- [Records for this task]:
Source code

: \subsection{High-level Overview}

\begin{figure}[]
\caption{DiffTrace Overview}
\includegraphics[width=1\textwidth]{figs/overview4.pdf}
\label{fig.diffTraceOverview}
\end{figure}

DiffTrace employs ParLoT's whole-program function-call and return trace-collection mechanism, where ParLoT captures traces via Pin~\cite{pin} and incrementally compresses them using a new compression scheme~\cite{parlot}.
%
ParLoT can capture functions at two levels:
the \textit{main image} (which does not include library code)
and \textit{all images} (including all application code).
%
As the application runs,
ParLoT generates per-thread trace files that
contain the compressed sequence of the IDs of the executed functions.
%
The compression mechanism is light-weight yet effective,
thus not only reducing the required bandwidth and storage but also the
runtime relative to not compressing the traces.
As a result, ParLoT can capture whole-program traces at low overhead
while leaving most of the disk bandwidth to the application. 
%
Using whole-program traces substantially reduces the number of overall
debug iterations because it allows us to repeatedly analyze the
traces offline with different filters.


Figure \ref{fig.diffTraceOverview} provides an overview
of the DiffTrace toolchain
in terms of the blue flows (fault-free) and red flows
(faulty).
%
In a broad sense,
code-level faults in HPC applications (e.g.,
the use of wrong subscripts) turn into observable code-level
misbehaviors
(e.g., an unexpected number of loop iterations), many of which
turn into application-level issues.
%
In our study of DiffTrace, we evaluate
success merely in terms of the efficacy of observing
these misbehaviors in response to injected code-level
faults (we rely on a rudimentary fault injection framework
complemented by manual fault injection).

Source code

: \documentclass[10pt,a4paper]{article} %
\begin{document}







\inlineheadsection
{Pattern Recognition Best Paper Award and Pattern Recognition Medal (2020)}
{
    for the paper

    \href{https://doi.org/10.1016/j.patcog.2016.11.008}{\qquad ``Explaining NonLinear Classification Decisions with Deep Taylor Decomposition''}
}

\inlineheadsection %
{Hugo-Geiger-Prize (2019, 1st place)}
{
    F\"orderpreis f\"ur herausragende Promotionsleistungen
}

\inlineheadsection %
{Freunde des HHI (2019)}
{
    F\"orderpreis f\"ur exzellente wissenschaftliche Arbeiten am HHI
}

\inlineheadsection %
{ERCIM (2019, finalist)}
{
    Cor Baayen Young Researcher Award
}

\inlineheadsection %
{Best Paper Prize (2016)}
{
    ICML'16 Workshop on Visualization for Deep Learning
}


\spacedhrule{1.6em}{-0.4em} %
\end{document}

- [Assignment]: Out of the preceding entries, pull every line containing the string "number".

- [The answer]:
Using whole-program traces substantially reduces the number of overall
(e.g., an unexpected number of loop iterations), many of which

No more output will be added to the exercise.